"""

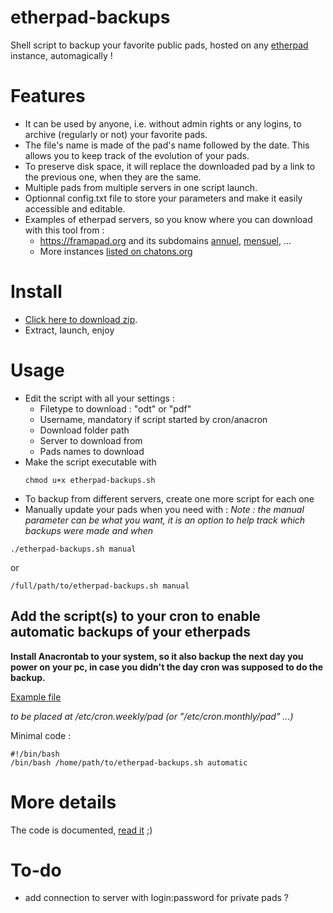 # etherpad-backups
Shell script to backup your favorite public pads, hosted on any [etherpad](https://etherpad.org/) instance, automagically !

# Features
- It can be used by anyone, i.e. without admin rights or any logins, to archive (regularly or not) your favorite pads.
- The file's name is made of the pad's name followed by the date. This allows you to keep track of the evolution of your pads.
- To preserve disk space, it will replace the downloaded pad by a link to the previous one, when they are the same.
- Multiple pads from multiple servers in one script launch.
- Optionnal config.txt file to store your parameters and make it easily accessible and editable.
- Examples of etherpad servers, so you know where you can download with this tool from :
    - https://framapad.org and its subdomains [annuel](https://annuel.framapad.org), [mensuel](https://mensuel.framapad.org), ...
    - More instances [listed on chatons.org](https://www.chatons.org/search/by-service?service_type_target_id=All&field_alternatives_aux_services_target_id=All&field_software_target_id=224&field_is_shared_value=All&title=) 

# Install
- [Click here to download zip](https://github.com/pouek/etherpad-backups/archive/refs/heads/main.zip).
- Extract, launch, enjoy
  
# Usage
- Edit the script with all your settings :
   - Filetype to download : "odt" or "pdf"
   - Username, mandatory if script started by cron/anacron
   - Download folder path
   - Server to download from
   - Pads names to download
- Make the script executable with
  ```
  chmod u+x etherpad-backups.sh
  ```
- To backup from different servers, create one more script for each one 
- Manually update your pads when you need with :
_Note : the manual parameter can be what you want, it is an option to help track which backups were made and when_
```
./etherpad-backups.sh manual
```
or
```
/full/path/to/etherpad-backups.sh manual
```

## Add the script(s) to your cron to enable automatic backups of your etherpads
__Install Anacrontab to your system, so it also backup the next day you power on your pc, in case you didn't the day cron was supposed to do the backup.__

[Example file](https://github.com/pouek/etherpad-backups/blob/main/pad)

_to be placed at /etc/cron.weekly/pad (or "/etc/cron.monthly/pad" ...)_

Minimal code :
```
#!/bin/bash
/bin/bash /home/path/to/etherpad-backups.sh automatic
```


# More details
The code is documented, [read it](https://github.com/pouek/etherpad-backups/blob/main/etherpad-backups.sh) ;)


# To-do
- add connection to server with login:password for private pads ?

"""

Description of the task: What is wanted is a copy of every line in the listing that includes the word "launch".

The completed task:
- Multiple pads from multiple servers in one script launch.
- Extract, launch, enjoy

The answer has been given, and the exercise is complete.